_WORK ORDER_
In the records below, which lines include "dispositie"? Copy them.
+-------+
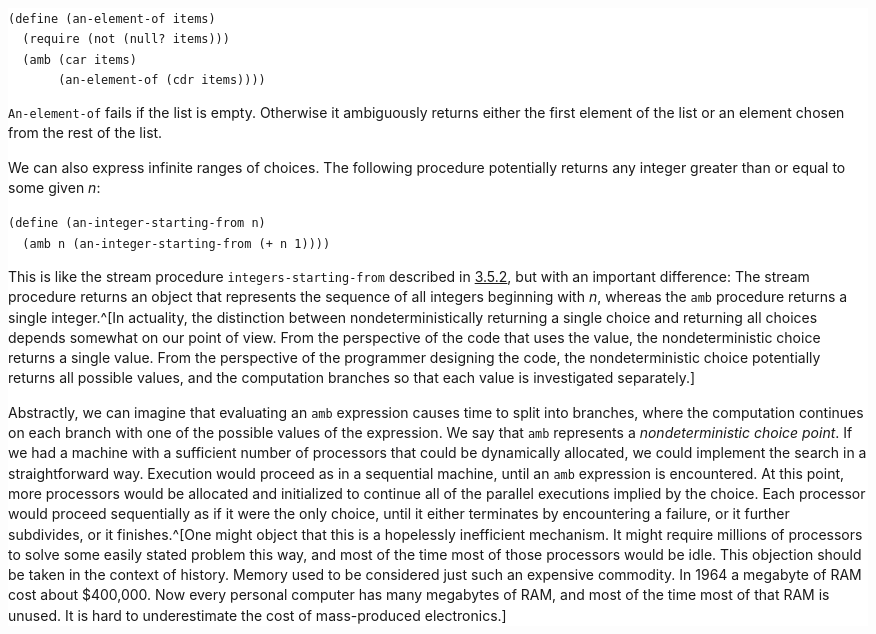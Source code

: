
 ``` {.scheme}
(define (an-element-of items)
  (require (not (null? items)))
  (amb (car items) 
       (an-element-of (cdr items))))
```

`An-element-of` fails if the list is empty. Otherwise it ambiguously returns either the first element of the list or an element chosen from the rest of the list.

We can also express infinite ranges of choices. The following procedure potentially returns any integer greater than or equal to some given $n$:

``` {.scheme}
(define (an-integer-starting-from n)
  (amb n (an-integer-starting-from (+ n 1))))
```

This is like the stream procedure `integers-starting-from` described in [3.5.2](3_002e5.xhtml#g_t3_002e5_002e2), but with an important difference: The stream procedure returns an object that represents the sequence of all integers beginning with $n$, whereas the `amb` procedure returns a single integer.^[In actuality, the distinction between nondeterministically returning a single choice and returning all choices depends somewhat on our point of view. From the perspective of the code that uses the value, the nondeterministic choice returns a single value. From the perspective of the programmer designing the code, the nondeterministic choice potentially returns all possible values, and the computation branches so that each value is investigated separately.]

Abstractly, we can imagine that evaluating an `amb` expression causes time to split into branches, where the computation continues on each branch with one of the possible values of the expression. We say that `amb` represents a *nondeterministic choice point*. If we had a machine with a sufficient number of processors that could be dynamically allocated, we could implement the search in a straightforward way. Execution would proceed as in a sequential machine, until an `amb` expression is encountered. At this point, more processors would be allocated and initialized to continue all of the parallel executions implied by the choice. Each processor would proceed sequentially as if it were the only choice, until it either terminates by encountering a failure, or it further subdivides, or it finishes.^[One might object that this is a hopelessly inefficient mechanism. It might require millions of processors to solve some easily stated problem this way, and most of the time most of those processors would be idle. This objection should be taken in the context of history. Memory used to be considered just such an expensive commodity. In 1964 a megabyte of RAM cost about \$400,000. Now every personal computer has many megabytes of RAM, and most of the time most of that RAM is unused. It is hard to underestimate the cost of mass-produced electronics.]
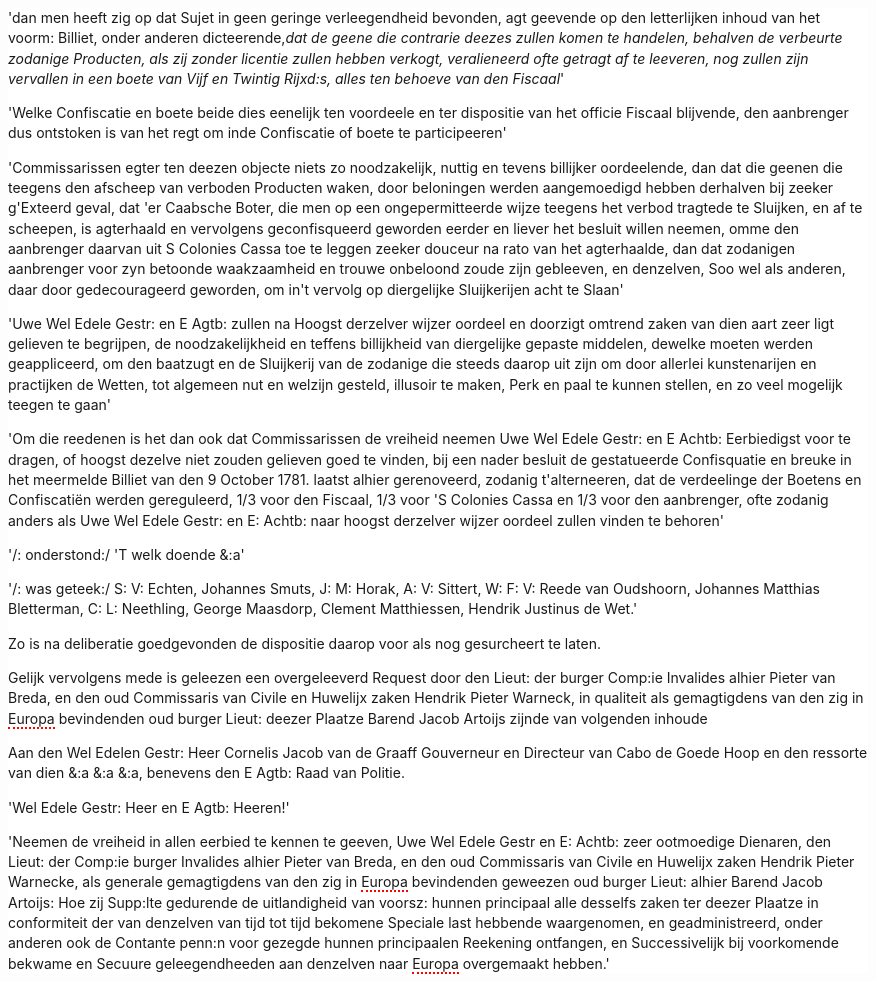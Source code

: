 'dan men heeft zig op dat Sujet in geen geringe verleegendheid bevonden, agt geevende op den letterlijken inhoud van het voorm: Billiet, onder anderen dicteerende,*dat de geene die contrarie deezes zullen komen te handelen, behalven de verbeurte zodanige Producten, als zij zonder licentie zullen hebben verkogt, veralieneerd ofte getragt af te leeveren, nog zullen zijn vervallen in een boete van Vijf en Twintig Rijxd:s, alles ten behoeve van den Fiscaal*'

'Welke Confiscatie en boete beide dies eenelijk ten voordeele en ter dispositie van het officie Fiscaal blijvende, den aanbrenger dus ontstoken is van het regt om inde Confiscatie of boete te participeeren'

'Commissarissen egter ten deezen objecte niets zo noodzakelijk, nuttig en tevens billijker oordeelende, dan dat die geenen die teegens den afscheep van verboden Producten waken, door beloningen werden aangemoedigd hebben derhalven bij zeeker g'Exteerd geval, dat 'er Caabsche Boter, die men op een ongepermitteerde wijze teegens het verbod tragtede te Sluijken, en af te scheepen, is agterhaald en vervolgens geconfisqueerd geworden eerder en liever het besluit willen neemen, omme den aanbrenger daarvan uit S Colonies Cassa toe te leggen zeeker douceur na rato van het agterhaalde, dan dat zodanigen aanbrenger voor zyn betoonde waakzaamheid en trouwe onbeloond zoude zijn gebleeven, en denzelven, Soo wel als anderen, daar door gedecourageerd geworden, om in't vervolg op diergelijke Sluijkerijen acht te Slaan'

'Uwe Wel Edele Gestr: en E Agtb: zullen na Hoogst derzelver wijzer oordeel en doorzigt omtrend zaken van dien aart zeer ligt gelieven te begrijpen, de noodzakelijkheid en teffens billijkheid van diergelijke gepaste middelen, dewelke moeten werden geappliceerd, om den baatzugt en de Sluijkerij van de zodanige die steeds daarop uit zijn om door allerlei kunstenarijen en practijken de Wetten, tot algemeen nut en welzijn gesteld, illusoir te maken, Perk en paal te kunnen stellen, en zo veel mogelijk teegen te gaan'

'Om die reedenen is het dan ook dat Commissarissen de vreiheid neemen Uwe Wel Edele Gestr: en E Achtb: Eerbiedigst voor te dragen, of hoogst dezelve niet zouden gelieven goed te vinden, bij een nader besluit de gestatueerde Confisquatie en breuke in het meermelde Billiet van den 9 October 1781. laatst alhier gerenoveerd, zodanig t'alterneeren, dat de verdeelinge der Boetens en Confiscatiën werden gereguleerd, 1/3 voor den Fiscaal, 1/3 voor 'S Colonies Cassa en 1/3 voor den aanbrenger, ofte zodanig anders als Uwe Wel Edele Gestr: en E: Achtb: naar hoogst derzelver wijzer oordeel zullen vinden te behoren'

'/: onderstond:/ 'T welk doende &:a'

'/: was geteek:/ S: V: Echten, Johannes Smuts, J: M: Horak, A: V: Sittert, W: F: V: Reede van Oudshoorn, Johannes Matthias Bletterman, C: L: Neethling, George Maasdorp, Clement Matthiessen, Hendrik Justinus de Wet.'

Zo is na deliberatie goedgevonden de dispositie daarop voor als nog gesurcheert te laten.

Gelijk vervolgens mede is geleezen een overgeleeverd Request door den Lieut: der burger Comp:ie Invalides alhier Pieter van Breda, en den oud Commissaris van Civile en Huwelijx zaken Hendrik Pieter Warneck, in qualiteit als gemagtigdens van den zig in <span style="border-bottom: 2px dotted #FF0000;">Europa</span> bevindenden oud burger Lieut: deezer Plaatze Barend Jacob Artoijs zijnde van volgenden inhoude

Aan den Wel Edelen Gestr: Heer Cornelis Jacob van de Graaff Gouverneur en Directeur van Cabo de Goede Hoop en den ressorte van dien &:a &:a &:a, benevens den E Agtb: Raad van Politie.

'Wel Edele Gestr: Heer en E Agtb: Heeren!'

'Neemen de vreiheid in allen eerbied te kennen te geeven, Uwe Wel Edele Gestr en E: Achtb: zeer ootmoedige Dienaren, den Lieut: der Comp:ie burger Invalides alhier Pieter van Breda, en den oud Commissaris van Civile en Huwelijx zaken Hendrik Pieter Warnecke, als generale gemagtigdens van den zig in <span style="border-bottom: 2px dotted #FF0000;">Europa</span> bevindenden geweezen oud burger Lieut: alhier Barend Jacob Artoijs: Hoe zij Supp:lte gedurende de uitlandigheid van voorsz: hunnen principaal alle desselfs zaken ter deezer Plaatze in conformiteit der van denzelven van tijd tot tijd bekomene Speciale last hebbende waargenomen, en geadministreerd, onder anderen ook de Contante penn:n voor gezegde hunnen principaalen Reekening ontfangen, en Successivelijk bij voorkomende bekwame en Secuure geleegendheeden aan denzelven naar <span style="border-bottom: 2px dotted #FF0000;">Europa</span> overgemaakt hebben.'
+-------+
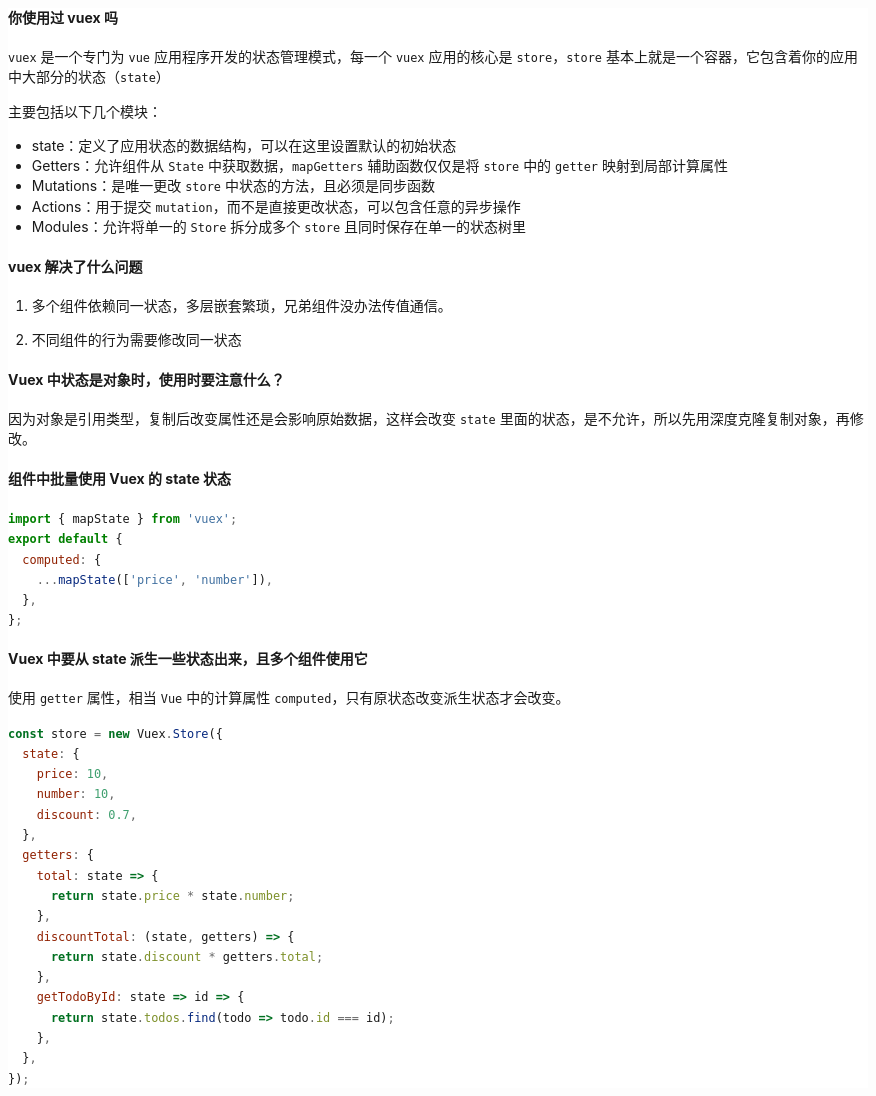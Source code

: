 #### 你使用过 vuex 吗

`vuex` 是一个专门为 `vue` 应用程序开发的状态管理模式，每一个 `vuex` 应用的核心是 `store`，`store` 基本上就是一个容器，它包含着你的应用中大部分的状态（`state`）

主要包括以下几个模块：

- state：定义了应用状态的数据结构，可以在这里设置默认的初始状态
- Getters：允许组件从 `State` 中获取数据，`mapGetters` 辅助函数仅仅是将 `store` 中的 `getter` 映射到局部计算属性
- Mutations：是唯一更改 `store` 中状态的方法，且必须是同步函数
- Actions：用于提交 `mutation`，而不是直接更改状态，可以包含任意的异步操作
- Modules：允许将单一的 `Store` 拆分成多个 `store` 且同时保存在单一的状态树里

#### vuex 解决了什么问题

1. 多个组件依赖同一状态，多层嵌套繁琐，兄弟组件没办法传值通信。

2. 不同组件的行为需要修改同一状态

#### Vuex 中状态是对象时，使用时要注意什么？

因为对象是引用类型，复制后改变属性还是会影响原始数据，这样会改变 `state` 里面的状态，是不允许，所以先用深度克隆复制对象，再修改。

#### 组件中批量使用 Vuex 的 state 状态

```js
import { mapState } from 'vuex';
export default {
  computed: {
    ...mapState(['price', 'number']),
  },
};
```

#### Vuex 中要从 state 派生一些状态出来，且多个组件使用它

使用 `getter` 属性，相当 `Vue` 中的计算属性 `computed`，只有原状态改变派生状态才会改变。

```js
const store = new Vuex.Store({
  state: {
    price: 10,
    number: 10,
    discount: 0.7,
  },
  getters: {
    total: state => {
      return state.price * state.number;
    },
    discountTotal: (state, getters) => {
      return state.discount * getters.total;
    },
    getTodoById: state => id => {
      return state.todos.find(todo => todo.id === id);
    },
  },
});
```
+-------+
_RESPONSE TO THE EXERCISE_
'Welke Confiscatie en boete beide dies eenelijk ten voordeele en ter dispositie van het officie Fiscaal blijvende, den aanbrenger dus ontstoken is van het regt om inde Confiscatie of boete te participeeren'
Zo is na deliberatie goedgevonden de dispositie daarop voor als nog gesurcheert te laten.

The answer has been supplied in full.